For fans of militaristic science fantasy, this will be another enjoyable read, although by the end you may have the sneaking suspicion that you have already trod this path before as Stark becomes the reluctant commander of the remaining, American, military forces on the Moon because most of the men view him with some level of awe. I wouldn’t be surprised if the other two books in the series chronicle his many battles, both with external forces and internal strife, until he is able to bring his men home with pride.
Thankfully, in this earlier work, Campbell isn’t dealing with the relativistic speeds of space ships, so combat feels more visceral and up tempo. There is still the signature stylistic choice of telling the story from a single perspective, which allows only a little of the supporting characters to shine through - many only exist to forward Stark's inevitable rise to power. Detailed descriptions of complicated combat manoeuvres seems to be Campbell’s strength, certainly the relationships within his stories sometimes appear to be little more than window dressing.

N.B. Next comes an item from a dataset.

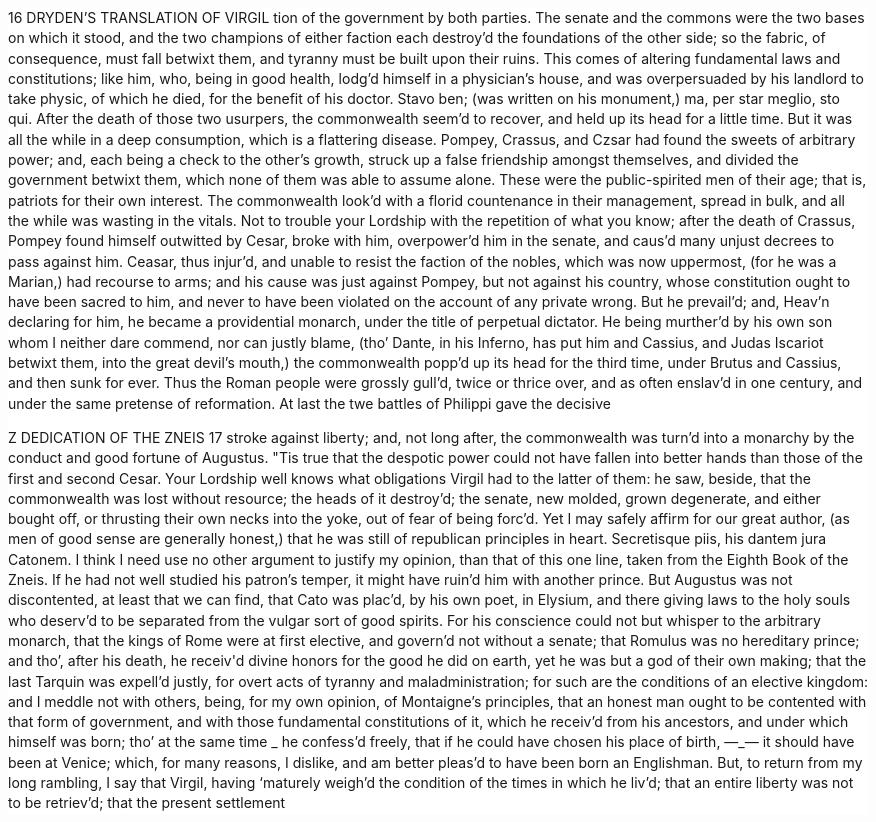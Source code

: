 16 DRYDEN’S TRANSLATION OF VIRGIL tion of the government by both parties. The senate and the commons were the two bases on which it stood, and the two champions of either faction each destroy’d the foundations of the other side; so the fabric, of consequence, must fall betwixt them, and tyranny must be built upon their ruins. This comes of altering fundamental laws and constitutions; like him, who, being in good health, lodg’d himself in a physician’s house, and was overpersuaded by his landlord to take physic, of which he died, for the benefit of his doctor. Stavo ben; (was written on his monument,) ma, per star meglio, sto qui. After the death of those two usurpers, the commonwealth seem’d to recover, and held up its head for a little time. But it was all the while in a deep consumption, which is a flattering disease. Pompey, Crassus, and Czsar had found the sweets of arbitrary power; and, each being a check to the other’s growth, struck up a false friendship amongst themselves, and divided the government betwixt them, which none of them was able to assume alone. These were the public-spirited men of their age; that is, patriots for their own interest. The commonwealth look’d with a florid countenance in their management, spread in bulk, and all the while was wasting in the vitals. Not to trouble your Lordship with the repetition of what you know; after the death of Crassus, Pompey found himself outwitted by Cesar, broke with him, overpower’d him in the senate, and caus’d many unjust decrees to pass against him. Ceasar, thus injur’d, and unable to resist the faction of the nobles, which was now uppermost, (for he was a Marian,) had recourse to arms; and his cause was just against Pompey, but not against his country, whose constitution ought to have been sacred to him, and never to have been violated on the account of any private wrong. But he prevail’d; and, Heav’n declaring for him, he became a providential monarch, under the title of perpetual dictator. He being murther’d by his own son whom I neither dare commend, nor can justly blame, (tho’ Dante, in his Inferno, has put him and Cassius, and Judas Iscariot betwixt them, into the great devil’s mouth,) the commonwealth popp’d up its head for the third time, under Brutus and Cassius, and then sunk for ever. Thus the Roman people were grossly gull’d, twice or thrice over, and as often enslav’d in one century, and under the same pretense of reformation. At last the twe battles of Philippi gave the decisive

Z DEDICATION OF THE ZNEIS 17 stroke against liberty; and, not long after, the commonwealth was turn’d into a monarchy by the conduct and good fortune of Augustus. "Tis true that the despotic power could not have fallen into better hands than those of the first and second Cesar. Your Lordship well knows what obligations Virgil had to the latter of them: he saw, beside, that the commonwealth was lost without resource; the heads of it destroy’d; the senate, new molded, grown degenerate, and either bought off, or thrusting their own necks into the yoke, out of fear of being forc’d. Yet I may safely affirm for our great author, (as men of good sense are generally honest,) that he was still of republican principles in heart. Secretisque piis, his dantem jura Catonem. I think I need use no other argument to justify my opinion, than that of this one line, taken from the Eighth Book of the Zneis. If he had not well studied his patron’s temper, it might have ruin’d him with another prince. But Augustus was not discontented, at least that we can find, that Cato was plac’d, by his own poet, in Elysium, and there giving laws to the holy souls who deserv’d to be separated from the vulgar sort of good spirits. For his conscience could not but whisper to the arbitrary monarch, that the kings of Rome were at first elective, and govern’d not without a senate; that Romulus was no hereditary prince; and tho’, after his death, he receiv'd divine honors for the good he did on earth, yet he was but a god of their own making; that the last Tarquin was expell’d justly, for overt acts of tyranny and maladministration; for such are the conditions of an elective kingdom: and I meddle not with others, being, for my own opinion, of Montaigne’s principles, that an honest man ought to be contented with that form of government, and with those fundamental constitutions of it, which he receiv’d from his ancestors, and under which himself was born; tho’ at the same time _ he confess’d freely, that if he could have chosen his place of birth, —_— it should have been at Venice; which, for many reasons, I dislike, and am better pleas’d to have been born an Englishman. But, to return from my long rambling, I say that Virgil, having ‘maturely weigh’d the condition of the times in which he liv’d; that an entire liberty was not to be retriev’d; that the present settlement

Being the first book of the trilogy it functions best as the first act, introducing the characters and concepts. Campbell seems convinced that the enlisted men need benign, if firm, leadership, but that all the ranks above sergeant are idiots.
Campbell is a straightforward, free of frippery writer, so, if you have read Campbell before then this is more of the same, so you can make your own mind up whether it is worth picking up. As enjoyable as his books are, I just wish that, for once, we could get a perspective on what is happening which doesn’t exclusively belong to the central character.